We propose a range of minor additions related to the use of the above API.

Unicode.Scalar properties

So that streaming use-cases can efficiently produce stabilised strings, we will add a .isUnassigned property to Unicode.Scalar:

extension Unicode.Scalar {
  public var isUnassigned: Bool { get }
}

Currently the standard library offers two ways to access this information:

scalar.properties.generalCategory == .unassigned
scalar.properties.age == nil

Unfortunately these queries are less amenable to fast paths covering large contiguous blocks of known-assigned scalars. We can significantly reduce the number of table lookups for the most common scripts with a simple boolean property.

We will also add "Quick Check" properties, which are useful in a range of Unicode algorithms.

extension Unicode {

  @frozen
  public enum QuickCheckResult {
    case yes
    case no
    case maybe
  }
}

extension Unicode.Scalar.Properties {

  // The QC properties for decomposed forms
  // always return yes or no.

  public var isNFD_QC: Bool  { get }
  public var isNKFD_QC: Bool { get }

  // The QC properties for precomposed forms
  // can return "maybe".

  public var isNFC_QC: Unicode.QuickCheckResult  { get }
  public var isNFKC_QC: Unicode.QuickCheckResult { get }
}

Checking for Normalisation

It is possible to efficiently check whether text is already normalised. We offer this on all of the types mentioned above that are used for storing text:

StringProtocol (String/Substring)
Character
Sequence<Unicode.Scalar>
Collection<Unicode.Scalar>
AsyncSequence where Element == Unicode.Scalar

extension Sequence<Unicode.Scalar> {

  public func isNormalized(
    _ form: Unicode.CanonicalNormalizationForm
  ) -> Bool

  public func isNormalized(
    _ form: Unicode.CompatibilityNormalizationForm
  ) -> Bool
}

Of note, we offer a test for compatibility normalisation on Character even though it does not have a .normalized() function for compatibility forms. Also, there is a unique implementation for Collection which can be more efficient than the one for single-pass sequences.

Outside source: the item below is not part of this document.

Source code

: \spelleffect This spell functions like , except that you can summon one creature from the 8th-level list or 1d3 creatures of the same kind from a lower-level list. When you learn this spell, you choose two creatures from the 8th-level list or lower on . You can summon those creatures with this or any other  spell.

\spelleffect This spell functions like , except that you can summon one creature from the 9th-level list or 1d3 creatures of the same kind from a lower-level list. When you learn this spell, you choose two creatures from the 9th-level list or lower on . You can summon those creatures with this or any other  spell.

The results of these functions are definite, with no false positives or false negatives.

Add common protocol conformances to String views

String's default comparison and equivalence operations ensure applications handle Unicode text correctly. Once we add normalisation APIs, developers will be able to take manual control over how these semantics are implemented - for instance, by ensuring all data in a Heap is normalised to the same form for efficient comparisons.

However, String does not always know when its contents are normalised. Instead, a developer who is maintaining this invariant themselves should be able to easily opt-in to code-unit or scalar level comparison semantics.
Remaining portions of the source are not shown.